Si racconta per esempio che quel 28 agosto il Presidente John F. Kennedy abbia
seguito in Tv il discorso del reverendo King e abbia mormorato «È dannatamente
bravo», mentre le immagini di un King trionfante, presentato come il leader
morale della nazione, scomparivano dal teleschermo.

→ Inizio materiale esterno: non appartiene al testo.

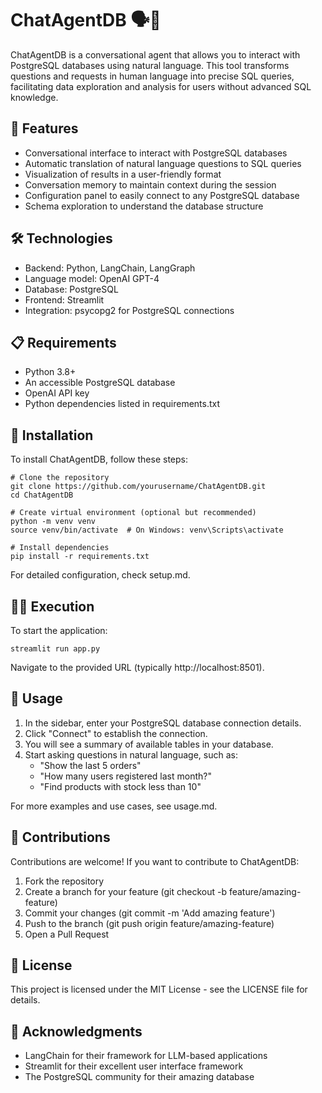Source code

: # ChatAgentDB 🗣️🐘

ChatAgentDB is a conversational agent that allows you to interact with PostgreSQL databases using natural language. This tool transforms questions and requests in human language into precise SQL queries, facilitating data exploration and analysis for users without advanced SQL knowledge.

## 🌟 Features

- Conversational interface to interact with PostgreSQL databases
- Automatic translation of natural language questions to SQL queries
- Visualization of results in a user-friendly format
- Conversation memory to maintain context during the session
- Configuration panel to easily connect to any PostgreSQL database
- Schema exploration to understand the database structure

## 🛠️ Technologies

- Backend: Python, LangChain, LangGraph
- Language model: OpenAI GPT-4
- Database: PostgreSQL
- Frontend: Streamlit
- Integration: psycopg2 for PostgreSQL connections

## 📋 Requirements

- Python 3.8+
- An accessible PostgreSQL database
- OpenAI API key
- Python dependencies listed in requirements.txt

## 🚀 Installation

To install ChatAgentDB, follow these steps:

```
# Clone the repository
git clone https://github.com/yourusername/ChatAgentDB.git
cd ChatAgentDB

# Create virtual environment (optional but recommended)
python -m venv venv
source venv/bin/activate  # On Windows: venv\Scripts\activate

# Install dependencies
pip install -r requirements.txt
```

For detailed configuration, check setup.md.

## 🏃‍♀️ Execution

To start the application:

```
streamlit run app.py
```

Navigate to the provided URL (typically http://localhost:8501).

## 💬 Usage

1. In the sidebar, enter your PostgreSQL database connection details.
2. Click "Connect" to establish the connection.
3. You will see a summary of available tables in your database.
4. Start asking questions in natural language, such as:
   - "Show the last 5 orders"
   - "How many users registered last month?"
   - "Find products with stock less than 10"

For more examples and use cases, see usage.md.

## 🤝 Contributions

Contributions are welcome! If you want to contribute to ChatAgentDB:

1. Fork the repository
2. Create a branch for your feature (git checkout -b feature/amazing-feature)
3. Commit your changes (git commit -m 'Add amazing feature')
4. Push to the branch (git push origin feature/amazing-feature)
5. Open a Pull Request

## 📄 License

This project is licensed under the MIT License - see the LICENSE file for details.

## 🙏 Acknowledgments

- LangChain for their framework for LLM-based applications
- Streamlit for their excellent user interface framework
- The PostgreSQL community for their amazing database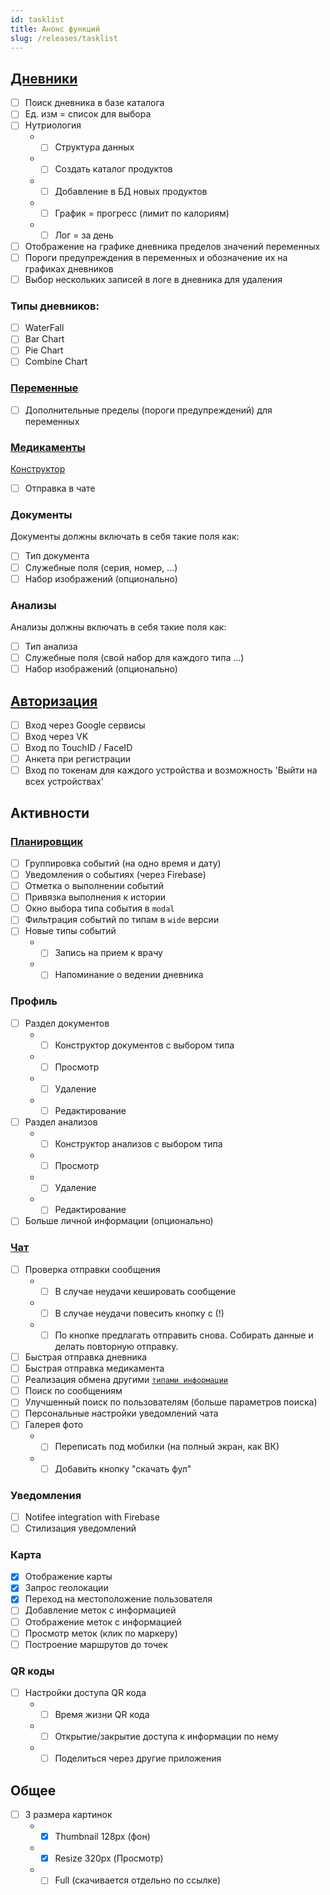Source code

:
 ```yaml
---
id: tasklist
title: Анонс функций
slug: /releases/tasklist
---
```


## [Дневники](/docs/guide/history)

- [ ] Поиск дневника в базе каталога
- [ ] Ед. изм = список для выбора
- [ ] Нутриология
  - - [ ] Структура данных
  - - [ ] Создать каталог продуктов
  - - [ ] Добавление в БД новых продуктов
  - - [ ] График = прогресс (лимит по калориям)
  - - [ ] Лог = за день
- [ ] Отображение на графике дневника пределов значений переменных
- [ ] Пороги предупреждения в переменных и обозначение их на графиках дневников
- [ ] Выбор нескольких записей в логе в дневника для удаления

### Типы дневников:

- [ ] WaterFall
- [ ] Bar Chart
- [ ] Pie Chart
- [ ] Combine Chart

### [Переменные](/docs/guide/history/constructor_diary)

- [ ] Дополнительные пределы (пороги предупреждений) для переменных

### [Медикаменты](/docs/guide/medicines)

[Конструктор](/docs/guide/medicines#creation)

- [ ] Отправка в чате

### Документы

Документы должны включать в себя такие поля как:

- [ ] Тип документа
- [ ] Служебные поля (серия, номер, ...)
- [ ] Набор изображений (опционально)

### Анализы

Анализы должны включать в себя такие поля как:

- [ ] Тип анализа
- [ ] Служебные поля (свой набор для каждого типа ...)
- [ ] Набор изображений (опционально)

## [Авторизация](/docs/guide/security)

- [ ] Вход через Google сервисы
- [ ] Вход через VK
- [ ] Вход по TouchID / FaceID
- [ ] Анкета при регистрации
- [ ] Вход по токенам для каждого устройства и возможность 'Выйти на всех устройствах'

## Активности

### [Планировщик](/docs/guide/schedule)

- [ ] Группировка событий (на одно время и дату)
- [ ] Уведомления о событиях (через Firebase)
- [ ] Отметка о выполнении событий
- [ ] Привязка выполнения к истории
- [ ] Окно выбора типа события в `modal`
- [ ] Фильтрация событий по типам в `wide` версии
- [ ] Новые типы событий
  - - [ ] Запись на прием к врачу
  - - [ ] Напоминание о ведении дневника

### Профиль

- [ ] Раздел документов
  - - [ ] Конструктор документов с выбором типа
  - - [ ] Просмотр
  - - [ ] Удаление
  - - [ ] Редактирование
- [ ] Раздел анализов
  - - [ ] Конструктор анализов с выбором типа
  - - [ ] Просмотр
  - - [ ] Удаление
  - - [ ] Редактирование
- [ ] Больше личной информации (опционально)

### [Чат](/docs/guide/chat)

- [ ] Проверка отправки сообщения
  - - [ ] В случае неудачи кешировать сообщение
  - - [ ] В случае неудачи повесить кнопку с (!)
  - - [ ] По кнопке предлагать отправить снова. Собирать данные и делать повторную отправку.
- [ ] Быстрая отправка дневника
- [ ] Быстрая отправка медикамента
- [ ] Реализация обмена другими [`типами информации`](/docs/guide/chat)
- [ ] Поиск по сообщениям
- [ ] Улучшенный поиск по пользователям (больше параметров поиска)
- [ ] Персональные настройки уведомлений чата
- [ ] Галерея фото
  - - [ ] Переписать под мобилки (на полный экран, как ВК)
  - - [ ] Добавить кнопку "скачать фул"

### Уведомления

- [ ] Notifee integration with Firebase
- [ ] Стилизация уведомлений

### Карта

- [x] Отображение карты
- [x] Запрос геолокации
- [x] Переход на местоположение пользователя
- [ ] Добавление меток с информацией
- [ ] Отображение меток с информацией
- [ ] Просмотр меток (клик по маркеру)
- [ ] Построение маршрутов до точек

### QR коды

- [ ] Настройки доступа QR кода
  - - [ ] Время жизни QR кода
  - - [ ] Открытие/закрытие доступа к информации по нему
  - - [ ] Поделиться через другие приложения

## Общее

- [ ] 3 размера картинок
  - - [x] Thumbnail 128px (фон)
  - - [x] Resize 320px (Просмотр)
  - - [ ] Full (скачивается отдельно по ссылке)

COM'È NATO. La genesi di quello storico discorso nasconde però alcuni segreti che sono stati
ripercorsi da Clarence Benjamin Jones, consigliere e amico intimo del
reverendo, e autore del libro Behind the Dream: The Making of the Speech that Transformed a
Nation (Dietro al sogno. Come è nato il discorso che ha
cambiato la nazione).
A BRACCIO. «Non tutti lo sanno, ma soltanto i primi sette paragrafi del discorso
erano preparati – racconta Jones - Avevamo selezionato insieme i temi e lui
aveva steso il testo. Poi a un certo punto Mahalia Jackson, la grande cantante
gospel che aveva aperto la manifestazione, ha iniziato a urlare: "Parla
del sogno, Martin! Parla del sogno!". Ero a pochi metri di distanza e
ricordo benissimo che King ha accantonato i fogli e ha preso a parlare a braccio. La parte che è entrata nella
storia era in realtà improvvisata, ed è anche questa la sua forza. Con un discorso spontaneo ha
espresso un concetto che si può riassumere in tre parole: All, Here, Now. Vogliamo tutto, qui e ora. Non
possiamo tralasciare il valore che la spontaneità e l'improvvisazione hanno
avuto quel giorno».
L'ORIGINALE. La tesi di Jones è confermata da altri storici e testimoni oculari. Tra
questi anche George Raveling, un ex giocatore di basket che si trovava sul
palco. Fu lui a raccogliere pochi secondi dopo la fine del discorso i fogli originali che ancora
oggi conserva gelosamente. «Mahalia Jackson continuava a ripeterlo "Parla
del sogno, Martin!". Sembrava di essere alla messa della domenica in una
di quelle "chiese gospel" nelle quali i fedeli fanno le loro
osservazioni a voce alta. Da quel momento il reverendo King non ha più letto il
discorso, ma lo ha usato solo come guida» racconta Raveling.